Input data:
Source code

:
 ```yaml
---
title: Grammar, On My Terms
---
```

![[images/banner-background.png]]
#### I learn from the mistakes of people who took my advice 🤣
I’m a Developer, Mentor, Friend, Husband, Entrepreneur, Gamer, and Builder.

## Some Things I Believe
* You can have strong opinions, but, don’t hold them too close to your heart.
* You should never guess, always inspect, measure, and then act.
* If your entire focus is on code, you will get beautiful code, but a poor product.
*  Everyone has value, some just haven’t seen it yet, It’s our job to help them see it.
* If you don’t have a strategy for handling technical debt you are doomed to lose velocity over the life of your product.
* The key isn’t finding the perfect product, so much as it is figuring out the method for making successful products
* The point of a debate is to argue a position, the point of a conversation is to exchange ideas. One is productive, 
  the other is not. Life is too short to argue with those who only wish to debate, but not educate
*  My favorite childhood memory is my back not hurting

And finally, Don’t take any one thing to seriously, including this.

Brief:
What you hand back must match the records above exactly.

Completed task:
Source code

:
 ```yaml
---
title: Grammar, On My Terms
---
```

![[images/banner-background.png]]
#### I learn from the mistakes of people who took my advice 🤣
I’m a Developer, Mentor, Friend, Husband, Entrepreneur, Gamer, and Builder.

## Some Things I Believe
* You can have strong opinions, but, don’t hold them too close to your heart.
* You should never guess, always inspect, measure, and then act.
* If your entire focus is on code, you will get beautiful code, but a poor product.
*  Everyone has value, some just haven’t seen it yet, It’s our job to help them see it.
* If you don’t have a strategy for handling technical debt you are doomed to lose velocity over the life of your product.
* The key isn’t finding the perfect product, so much as it is figuring out the method for making successful products
* The point of a debate is to argue a position, the point of a conversation is to exchange ideas. One is productive, 
  the other is not. Life is too short to argue with those who only wish to debate, but not educate
*  My favorite childhood memory is my back not hurting

And finally, Don’t take any one thing to seriously, including this.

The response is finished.